After the block has been added to the image the neural network is used to estimate the pose of the image (e.g. the pose of the component in the image) having the block added from 174, and from that step 178 can calculate the error between the known pose of the image to which the block was added against the prediction of the neural network of that pose in which the block was added. In the case of multiple images being assessed by having random blocks added to them, the translation and rotation errors induced in each of the respective images is summed together to form a total translation and a total rotation error at step 180. The total translation and total rotation errors are dividing by the counting matrix at step 182, and a heat map is developed based on it.

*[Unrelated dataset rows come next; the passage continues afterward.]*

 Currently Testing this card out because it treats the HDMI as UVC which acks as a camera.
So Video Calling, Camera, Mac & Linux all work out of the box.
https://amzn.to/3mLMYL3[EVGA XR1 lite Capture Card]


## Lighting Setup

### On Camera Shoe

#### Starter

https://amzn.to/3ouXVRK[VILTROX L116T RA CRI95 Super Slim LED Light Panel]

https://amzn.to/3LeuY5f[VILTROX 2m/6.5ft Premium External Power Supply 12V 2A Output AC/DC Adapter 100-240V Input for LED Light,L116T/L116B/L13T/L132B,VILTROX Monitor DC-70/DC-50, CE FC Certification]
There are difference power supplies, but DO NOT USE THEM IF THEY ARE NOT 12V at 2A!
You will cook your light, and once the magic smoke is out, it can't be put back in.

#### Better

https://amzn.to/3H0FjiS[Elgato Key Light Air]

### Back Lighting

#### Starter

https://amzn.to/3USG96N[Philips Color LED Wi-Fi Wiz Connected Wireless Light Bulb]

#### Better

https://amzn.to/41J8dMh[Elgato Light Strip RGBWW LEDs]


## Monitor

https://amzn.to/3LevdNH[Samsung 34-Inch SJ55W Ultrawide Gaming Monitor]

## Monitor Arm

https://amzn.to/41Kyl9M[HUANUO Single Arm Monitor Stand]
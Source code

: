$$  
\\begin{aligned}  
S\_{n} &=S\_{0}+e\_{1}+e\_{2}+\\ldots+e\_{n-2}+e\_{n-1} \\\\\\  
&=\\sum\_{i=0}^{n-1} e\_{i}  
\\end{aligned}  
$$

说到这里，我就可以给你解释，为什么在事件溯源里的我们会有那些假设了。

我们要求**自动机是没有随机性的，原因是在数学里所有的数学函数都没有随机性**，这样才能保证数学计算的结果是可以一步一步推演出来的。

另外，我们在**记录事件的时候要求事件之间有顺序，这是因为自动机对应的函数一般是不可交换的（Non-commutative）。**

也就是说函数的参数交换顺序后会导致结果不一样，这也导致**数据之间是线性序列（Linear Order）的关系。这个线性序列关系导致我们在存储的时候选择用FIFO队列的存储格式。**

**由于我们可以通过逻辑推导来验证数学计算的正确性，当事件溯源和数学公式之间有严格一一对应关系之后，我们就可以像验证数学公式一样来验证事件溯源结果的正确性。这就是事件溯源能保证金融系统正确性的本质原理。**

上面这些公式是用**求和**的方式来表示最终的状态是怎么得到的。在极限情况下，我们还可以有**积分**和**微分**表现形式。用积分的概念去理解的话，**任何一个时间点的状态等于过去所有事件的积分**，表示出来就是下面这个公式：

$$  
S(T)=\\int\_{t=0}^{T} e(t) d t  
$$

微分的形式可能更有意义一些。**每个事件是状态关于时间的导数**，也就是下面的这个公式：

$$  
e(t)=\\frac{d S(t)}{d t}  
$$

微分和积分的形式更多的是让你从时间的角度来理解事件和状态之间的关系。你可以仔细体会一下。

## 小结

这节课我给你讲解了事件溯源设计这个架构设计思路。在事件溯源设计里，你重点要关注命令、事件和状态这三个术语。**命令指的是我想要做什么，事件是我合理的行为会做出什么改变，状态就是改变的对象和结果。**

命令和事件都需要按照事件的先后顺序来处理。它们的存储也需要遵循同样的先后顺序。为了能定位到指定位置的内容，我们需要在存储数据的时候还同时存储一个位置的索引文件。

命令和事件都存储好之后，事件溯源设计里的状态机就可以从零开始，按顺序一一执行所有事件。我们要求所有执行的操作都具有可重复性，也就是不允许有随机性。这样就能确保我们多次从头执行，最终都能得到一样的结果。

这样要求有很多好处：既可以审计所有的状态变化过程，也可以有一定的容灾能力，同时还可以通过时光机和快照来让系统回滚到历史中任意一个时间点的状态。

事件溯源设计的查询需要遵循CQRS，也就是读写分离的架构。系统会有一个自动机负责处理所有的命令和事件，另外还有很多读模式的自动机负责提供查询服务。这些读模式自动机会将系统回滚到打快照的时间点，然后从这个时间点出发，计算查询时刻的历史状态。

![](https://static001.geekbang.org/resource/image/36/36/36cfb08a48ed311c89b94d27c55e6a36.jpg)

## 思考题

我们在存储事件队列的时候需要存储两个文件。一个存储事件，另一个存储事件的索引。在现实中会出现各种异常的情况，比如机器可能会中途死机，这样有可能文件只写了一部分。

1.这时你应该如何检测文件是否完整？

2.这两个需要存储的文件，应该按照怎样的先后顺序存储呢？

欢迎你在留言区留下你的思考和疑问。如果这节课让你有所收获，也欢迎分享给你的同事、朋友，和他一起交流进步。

The heat map developed from the data in step 182 is evaluated against a resolution threshold in step 184. If the resolution meets the resolution threshold, then the procedure advances to step 186. Whether resolution meets a threshold (in other words, whether it is ‘sufficient’) can be assessed by whether the blocks cover (or have been covered) all the pixels in the image. In some embodiments, meeting the threshold can be determined by whether the pixels in the image are blocked at least once. If the heat map fails to achieve the resolution threshold then the procedure in FIG. 5 returns to step 174 to repeat the process of adding a random block to the selected image(s). when returning to step 174 the procedure in FIG. 5 of adding a block is accomplished so as to replace the prior block passed in the prior execution of 174 in many embodiments, or it can include adding the block while also keeping the prior block from the prior execution of 174. If the resolution threshold was satisfied then the error heatmap is output at 186 and compared against a baseline threshold (which can be prior knowledge developed offline), one form of which can be seen in FIG. 6 which is discussed further below. The comparison of the error heatmap with the prior knowledge (baseline threshold) is accomplished to see if the model suffers high error in rotation and translation when the pixels of the assembly part are blocked. A threshold can be set for the amount of translation error and/or rotation error.

For example, in one form a translation error threshold of 2mm can be set such that a heatmap having an error above 2mm will not satisfy the comparison at 188. In another alternative and/or additional error check, a rotation error threshold of 1 degree can be set such that a heatmap having an error above 1 degree will not satify 188. Determination that the error heatmap satisfies the threshold aids in determining which portion or individual part in the component assembly is the most important one by checking the heatmap. If the error heatmaps output at 186 satisfy the baseline threshold at 188 then the neural network is output at 190 as the final trained model. If, however, the baseline threshold is not satisfied at 188, then the procedure in FIG. 5 returns to step 166 to retrain and/or update the training of the neural network using the procedures outlined above. The evaluation of whether the heatmap is consistent with prior knowledge can also be used to aid in data preprocessing (e.g. labeling) and data augmentation procedures.

The procedure outlined in FIG. 5 can include an interactive feature which includes training neural networks, deploying the neural networks to the field in a runtime operational environment, assessing the sensitivity of the runtime environment which may be different than the environment used in the collection of images for use in training the neural network. Such knowledge can lead to an understanding that the neural network is unwittingly emphasizing certain features which contribute to a reduction in robustness of the system. Furthermore, such knowledge gained in the field can assist in more quickly updating the training of the neural network to ignore certain features in order to make the system more robust. Steps 172-184 can be used in the field with test images to generate error heatmaps which aid in determining features to be blocked such as the block added in step 166. The field-based portions 172-184 can be automated and/or can be interactive with personnel whether or not in the field in the runtime environment.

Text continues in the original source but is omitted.